■ **Data section**:

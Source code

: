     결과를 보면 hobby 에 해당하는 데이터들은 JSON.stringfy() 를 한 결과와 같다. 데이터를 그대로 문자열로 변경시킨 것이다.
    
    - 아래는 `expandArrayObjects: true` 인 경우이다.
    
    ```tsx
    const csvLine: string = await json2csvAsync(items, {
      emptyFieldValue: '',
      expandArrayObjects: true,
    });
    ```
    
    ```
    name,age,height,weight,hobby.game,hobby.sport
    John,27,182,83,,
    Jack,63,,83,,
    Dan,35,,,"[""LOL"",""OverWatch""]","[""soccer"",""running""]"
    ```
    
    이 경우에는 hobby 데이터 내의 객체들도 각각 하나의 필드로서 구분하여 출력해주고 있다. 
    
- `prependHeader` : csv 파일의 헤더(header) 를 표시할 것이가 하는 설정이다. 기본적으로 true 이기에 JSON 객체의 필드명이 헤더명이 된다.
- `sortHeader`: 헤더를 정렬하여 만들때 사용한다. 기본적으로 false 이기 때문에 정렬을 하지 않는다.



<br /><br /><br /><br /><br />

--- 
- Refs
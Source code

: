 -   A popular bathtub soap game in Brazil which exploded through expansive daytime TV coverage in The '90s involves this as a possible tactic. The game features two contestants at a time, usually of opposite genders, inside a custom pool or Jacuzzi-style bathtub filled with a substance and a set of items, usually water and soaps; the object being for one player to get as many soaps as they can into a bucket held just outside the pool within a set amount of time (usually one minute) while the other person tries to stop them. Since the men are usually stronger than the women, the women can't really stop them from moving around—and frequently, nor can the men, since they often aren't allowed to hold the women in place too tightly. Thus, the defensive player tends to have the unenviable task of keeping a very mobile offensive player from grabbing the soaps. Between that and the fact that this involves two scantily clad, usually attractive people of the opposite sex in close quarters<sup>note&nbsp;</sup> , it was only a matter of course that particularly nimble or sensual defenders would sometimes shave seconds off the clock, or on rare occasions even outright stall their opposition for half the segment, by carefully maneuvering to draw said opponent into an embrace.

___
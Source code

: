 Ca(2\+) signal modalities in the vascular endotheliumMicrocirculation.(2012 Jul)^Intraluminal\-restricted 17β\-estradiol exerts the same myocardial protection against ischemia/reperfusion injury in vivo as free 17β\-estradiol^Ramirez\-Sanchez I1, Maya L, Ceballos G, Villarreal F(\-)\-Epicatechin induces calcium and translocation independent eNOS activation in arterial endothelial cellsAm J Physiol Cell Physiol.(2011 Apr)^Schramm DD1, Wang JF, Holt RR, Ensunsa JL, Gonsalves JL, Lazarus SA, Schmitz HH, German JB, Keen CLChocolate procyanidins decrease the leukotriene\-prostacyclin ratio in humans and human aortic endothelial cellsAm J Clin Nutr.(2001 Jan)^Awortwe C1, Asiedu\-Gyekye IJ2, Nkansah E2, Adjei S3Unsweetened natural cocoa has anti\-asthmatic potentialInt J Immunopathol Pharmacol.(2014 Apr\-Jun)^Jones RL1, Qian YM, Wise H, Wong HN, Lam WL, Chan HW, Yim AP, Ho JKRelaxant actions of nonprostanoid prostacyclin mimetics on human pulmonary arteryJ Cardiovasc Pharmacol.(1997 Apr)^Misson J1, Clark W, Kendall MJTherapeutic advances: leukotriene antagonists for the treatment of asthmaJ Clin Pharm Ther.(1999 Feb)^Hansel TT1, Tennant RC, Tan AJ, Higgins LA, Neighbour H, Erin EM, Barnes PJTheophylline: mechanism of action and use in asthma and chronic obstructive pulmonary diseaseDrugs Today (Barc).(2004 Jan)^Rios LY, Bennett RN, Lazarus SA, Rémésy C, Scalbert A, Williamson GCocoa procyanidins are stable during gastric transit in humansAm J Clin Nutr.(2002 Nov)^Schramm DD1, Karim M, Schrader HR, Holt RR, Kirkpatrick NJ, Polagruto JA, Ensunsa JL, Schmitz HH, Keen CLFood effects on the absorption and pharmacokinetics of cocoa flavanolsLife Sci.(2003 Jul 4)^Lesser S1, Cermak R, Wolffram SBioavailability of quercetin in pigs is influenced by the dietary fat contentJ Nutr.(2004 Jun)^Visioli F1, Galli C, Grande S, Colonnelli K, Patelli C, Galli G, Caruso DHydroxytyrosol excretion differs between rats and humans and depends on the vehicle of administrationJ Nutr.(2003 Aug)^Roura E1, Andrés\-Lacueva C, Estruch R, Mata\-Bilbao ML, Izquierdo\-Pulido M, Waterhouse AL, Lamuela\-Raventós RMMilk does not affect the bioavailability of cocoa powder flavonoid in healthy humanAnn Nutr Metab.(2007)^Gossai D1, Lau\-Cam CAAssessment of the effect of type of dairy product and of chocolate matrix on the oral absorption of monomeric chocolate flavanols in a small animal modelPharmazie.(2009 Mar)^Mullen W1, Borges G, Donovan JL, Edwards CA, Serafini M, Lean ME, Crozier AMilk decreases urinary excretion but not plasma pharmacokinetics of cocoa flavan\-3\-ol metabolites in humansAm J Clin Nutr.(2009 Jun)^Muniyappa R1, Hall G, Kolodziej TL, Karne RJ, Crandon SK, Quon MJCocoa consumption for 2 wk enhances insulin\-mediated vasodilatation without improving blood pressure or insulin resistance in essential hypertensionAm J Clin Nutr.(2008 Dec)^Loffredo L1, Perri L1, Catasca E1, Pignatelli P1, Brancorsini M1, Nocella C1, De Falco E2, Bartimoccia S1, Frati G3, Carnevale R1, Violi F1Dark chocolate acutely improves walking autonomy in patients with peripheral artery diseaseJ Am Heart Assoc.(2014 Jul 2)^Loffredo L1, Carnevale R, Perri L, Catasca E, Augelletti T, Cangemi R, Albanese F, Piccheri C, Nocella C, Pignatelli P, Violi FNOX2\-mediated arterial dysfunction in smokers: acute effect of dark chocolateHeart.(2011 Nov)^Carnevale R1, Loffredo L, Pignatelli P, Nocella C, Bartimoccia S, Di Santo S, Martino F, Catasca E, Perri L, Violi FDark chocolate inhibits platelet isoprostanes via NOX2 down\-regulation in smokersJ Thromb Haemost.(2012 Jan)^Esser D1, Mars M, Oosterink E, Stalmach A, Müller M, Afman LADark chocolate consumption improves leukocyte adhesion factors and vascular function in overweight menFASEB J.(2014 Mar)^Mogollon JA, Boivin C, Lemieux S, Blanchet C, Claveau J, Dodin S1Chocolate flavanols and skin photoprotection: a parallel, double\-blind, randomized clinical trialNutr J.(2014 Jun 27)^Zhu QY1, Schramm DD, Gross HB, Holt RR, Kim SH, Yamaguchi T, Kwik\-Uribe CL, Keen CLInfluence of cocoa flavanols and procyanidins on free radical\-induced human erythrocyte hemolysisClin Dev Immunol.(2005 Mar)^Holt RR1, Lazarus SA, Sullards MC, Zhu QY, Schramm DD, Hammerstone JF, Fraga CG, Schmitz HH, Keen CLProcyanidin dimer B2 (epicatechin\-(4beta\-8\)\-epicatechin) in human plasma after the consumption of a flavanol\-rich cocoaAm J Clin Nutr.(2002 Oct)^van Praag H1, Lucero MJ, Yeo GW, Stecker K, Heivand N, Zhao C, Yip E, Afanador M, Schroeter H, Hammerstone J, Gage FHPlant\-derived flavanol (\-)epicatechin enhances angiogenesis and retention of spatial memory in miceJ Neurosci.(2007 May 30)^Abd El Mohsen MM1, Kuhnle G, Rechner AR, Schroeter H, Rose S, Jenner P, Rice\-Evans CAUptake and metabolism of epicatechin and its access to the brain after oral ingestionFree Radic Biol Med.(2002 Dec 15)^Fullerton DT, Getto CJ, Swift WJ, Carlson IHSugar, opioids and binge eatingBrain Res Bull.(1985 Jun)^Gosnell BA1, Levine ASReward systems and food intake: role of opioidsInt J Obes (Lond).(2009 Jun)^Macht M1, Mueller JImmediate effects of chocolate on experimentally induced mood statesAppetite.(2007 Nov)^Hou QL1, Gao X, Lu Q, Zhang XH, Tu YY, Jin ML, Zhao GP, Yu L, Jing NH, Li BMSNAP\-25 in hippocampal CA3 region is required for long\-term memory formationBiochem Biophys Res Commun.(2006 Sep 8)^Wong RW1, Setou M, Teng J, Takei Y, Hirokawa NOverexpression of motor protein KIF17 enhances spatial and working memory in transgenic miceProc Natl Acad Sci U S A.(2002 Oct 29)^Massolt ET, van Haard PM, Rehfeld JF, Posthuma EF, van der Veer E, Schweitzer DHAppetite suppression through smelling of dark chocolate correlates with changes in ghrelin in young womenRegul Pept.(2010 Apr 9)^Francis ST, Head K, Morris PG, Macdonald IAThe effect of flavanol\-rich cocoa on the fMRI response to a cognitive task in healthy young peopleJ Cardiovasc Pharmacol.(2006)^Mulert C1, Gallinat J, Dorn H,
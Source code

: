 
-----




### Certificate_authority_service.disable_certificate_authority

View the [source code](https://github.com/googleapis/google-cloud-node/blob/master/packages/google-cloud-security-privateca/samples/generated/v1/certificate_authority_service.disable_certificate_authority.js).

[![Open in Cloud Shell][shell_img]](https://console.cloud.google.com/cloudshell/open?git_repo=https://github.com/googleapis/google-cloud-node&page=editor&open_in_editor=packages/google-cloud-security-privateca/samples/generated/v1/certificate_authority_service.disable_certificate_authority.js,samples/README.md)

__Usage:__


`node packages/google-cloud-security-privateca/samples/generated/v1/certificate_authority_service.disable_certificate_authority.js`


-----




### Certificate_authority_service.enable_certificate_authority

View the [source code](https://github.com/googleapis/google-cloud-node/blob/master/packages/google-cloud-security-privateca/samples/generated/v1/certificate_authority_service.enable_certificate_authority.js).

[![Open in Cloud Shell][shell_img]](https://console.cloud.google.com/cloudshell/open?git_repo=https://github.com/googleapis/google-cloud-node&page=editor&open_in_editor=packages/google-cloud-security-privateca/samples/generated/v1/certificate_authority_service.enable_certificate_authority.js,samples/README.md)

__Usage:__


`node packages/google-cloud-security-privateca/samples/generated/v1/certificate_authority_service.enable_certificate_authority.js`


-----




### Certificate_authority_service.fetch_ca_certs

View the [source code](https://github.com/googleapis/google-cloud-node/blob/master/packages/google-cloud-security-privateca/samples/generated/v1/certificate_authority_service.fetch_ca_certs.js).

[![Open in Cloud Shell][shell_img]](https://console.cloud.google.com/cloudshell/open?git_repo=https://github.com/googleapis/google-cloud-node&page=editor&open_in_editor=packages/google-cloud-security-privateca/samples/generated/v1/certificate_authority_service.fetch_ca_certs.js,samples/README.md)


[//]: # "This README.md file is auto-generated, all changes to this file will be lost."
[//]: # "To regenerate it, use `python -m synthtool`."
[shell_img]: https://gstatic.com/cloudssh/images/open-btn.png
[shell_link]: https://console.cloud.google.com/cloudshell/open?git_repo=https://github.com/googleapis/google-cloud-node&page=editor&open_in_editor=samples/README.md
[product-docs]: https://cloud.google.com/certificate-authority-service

■ **Problem to work on**:
Note each line above that holds "master", then copy all of them.

■ **Result of this exercise**:
View the [source code](https://github.com/googleapis/google-cloud-node/blob/master/packages/google-cloud-security-privateca/samples/generated/v1/certificate_authority_service.disable_certificate_authority.js).
View the [source code](https://github.com/googleapis/google-cloud-node/blob/master/packages/google-cloud-security-privateca/samples/generated/v1/certificate_authority_service.enable_certificate_authority.js).
View the [source code](https://github.com/googleapis/google-cloud-node/blob/master/packages/google-cloud-security-privateca/samples/generated/v1/certificate_authority_service.fetch_ca_certs.js).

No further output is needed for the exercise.